Every line of the entries below that includes "Smith" belongs in the answer, copied as written.
━━ Dataset records
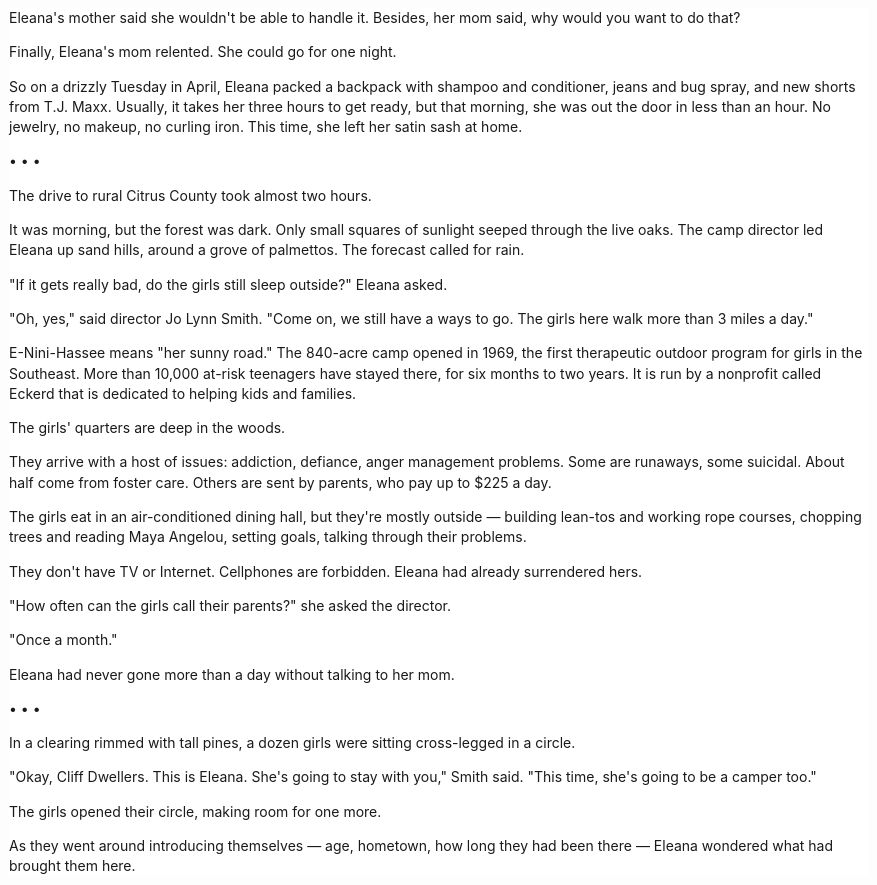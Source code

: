 Eleana's mother said she wouldn't be able to handle it. Besides, her mom
said, why would you want to do that?

Finally, Eleana's mom relented. She could go for one night.

So on a drizzly Tuesday in April, Eleana packed a backpack with shampoo
and conditioner, jeans and bug spray, and new shorts from T.J. Maxx.
Usually, it takes her three hours to get ready, but that morning, she
was out the door in less than an hour. No jewelry, no makeup, no curling
iron. This time, she left her satin sash at home.

• • •

The drive to rural Citrus County took almost two hours.

It was morning, but the forest was dark. Only small squares of sunlight
seeped through the live oaks. The camp director led Eleana up sand
hills, around a grove of palmettos. The forecast called for rain.

"If it gets really bad, do the girls still sleep outside?" Eleana asked.

"Oh, yes," said director Jo Lynn Smith. "Come on, we still have a ways
to go. The girls here walk more than 3 miles a day."

E-Nini-Hassee means "her sunny road." The 840-acre camp opened in 1969,
the first therapeutic outdoor program for girls in the Southeast. More
than 10,000 at-risk teenagers have stayed there, for six months to two
years. It is run by a nonprofit called Eckerd that is dedicated to
helping kids and families.

The girls' quarters are deep in the woods.

They arrive with a host of issues: addiction, defiance, anger management
problems. Some are runaways, some suicidal. About half come from foster
care. Others are sent by parents, who pay up to \$225 a day.

The girls eat in an air-conditioned dining hall, but they're mostly
outside — building lean-tos and working rope courses, chopping trees and
reading Maya Angelou, setting goals, talking through their problems.

They don't have TV or Internet. Cellphones are forbidden. Eleana had
already surrendered hers.

"How often can the girls call their parents?" she asked the director.

"Once a month."

Eleana had never gone more than a day without talking to her mom.

• • •

In a clearing rimmed with tall pines, a dozen girls were sitting
cross-legged in a circle.

"Okay, Cliff Dwellers. This is Eleana. She's going to stay with you,"
Smith said. "This time, she's going to be a camper too."

The girls opened their circle, making room for one more.

As they went around introducing themselves — age, hometown, how long
they had been there — Eleana wondered what had brought them here.
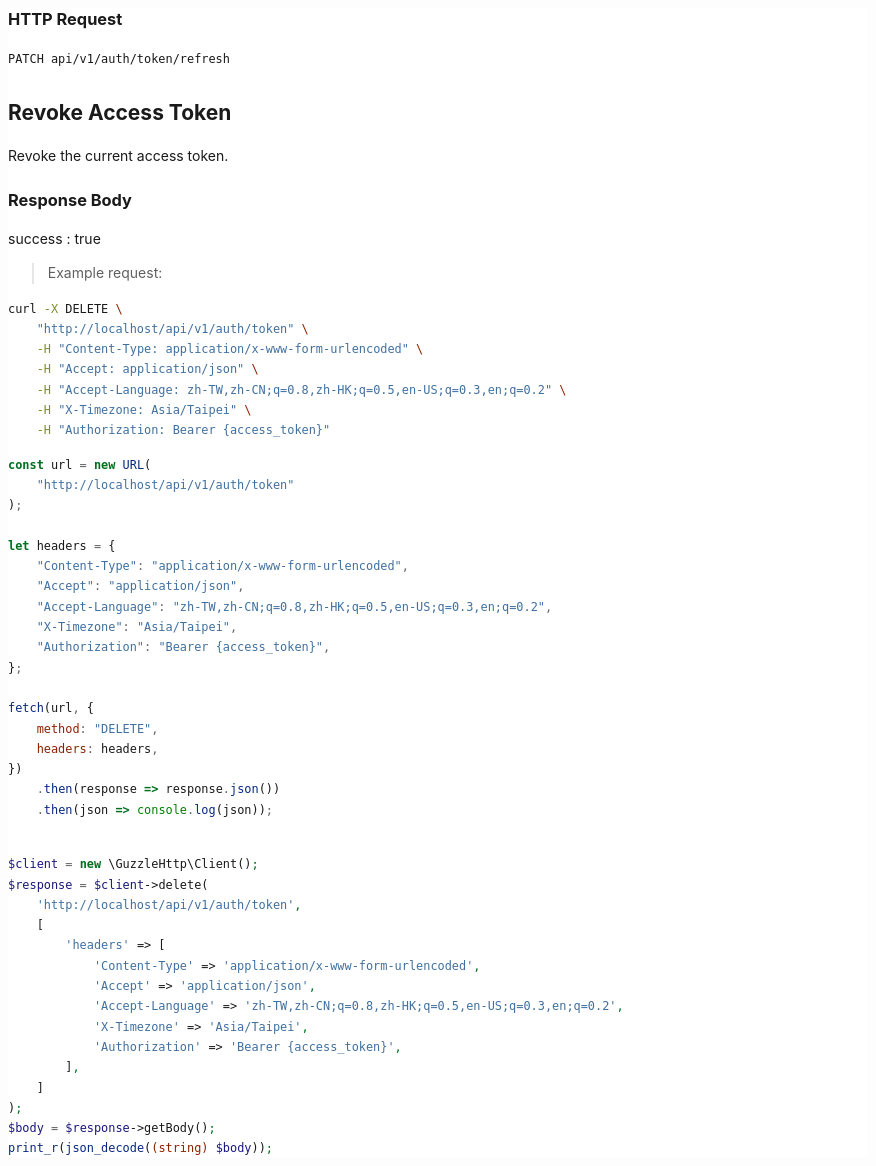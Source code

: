 ### HTTP Request
`PATCH api/v1/auth/token/refresh`





## Revoke Access Token

Revoke the current access token.

### Response Body

success : true

> Example request:

```bash
curl -X DELETE \
    "http://localhost/api/v1/auth/token" \
    -H "Content-Type: application/x-www-form-urlencoded" \
    -H "Accept: application/json" \
    -H "Accept-Language: zh-TW,zh-CN;q=0.8,zh-HK;q=0.5,en-US;q=0.3,en;q=0.2" \
    -H "X-Timezone: Asia/Taipei" \
    -H "Authorization: Bearer {access_token}"
```

```javascript
const url = new URL(
    "http://localhost/api/v1/auth/token"
);

let headers = {
    "Content-Type": "application/x-www-form-urlencoded",
    "Accept": "application/json",
    "Accept-Language": "zh-TW,zh-CN;q=0.8,zh-HK;q=0.5,en-US;q=0.3,en;q=0.2",
    "X-Timezone": "Asia/Taipei",
    "Authorization": "Bearer {access_token}",
};

fetch(url, {
    method: "DELETE",
    headers: headers,
})
    .then(response => response.json())
    .then(json => console.log(json));
```

```php

$client = new \GuzzleHttp\Client();
$response = $client->delete(
    'http://localhost/api/v1/auth/token',
    [
        'headers' => [
            'Content-Type' => 'application/x-www-form-urlencoded',
            'Accept' => 'application/json',
            'Accept-Language' => 'zh-TW,zh-CN;q=0.8,zh-HK;q=0.5,en-US;q=0.3,en;q=0.2',
            'X-Timezone' => 'Asia/Taipei',
            'Authorization' => 'Bearer {access_token}',
        ],
    ]
);
$body = $response->getBody();
print_r(json_decode((string) $body));
```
━━━━
Worked solution:
"Oh, yes," said director Jo Lynn Smith. "Come on, we still have a ways
Smith said. "This time, she's going to be a camper too."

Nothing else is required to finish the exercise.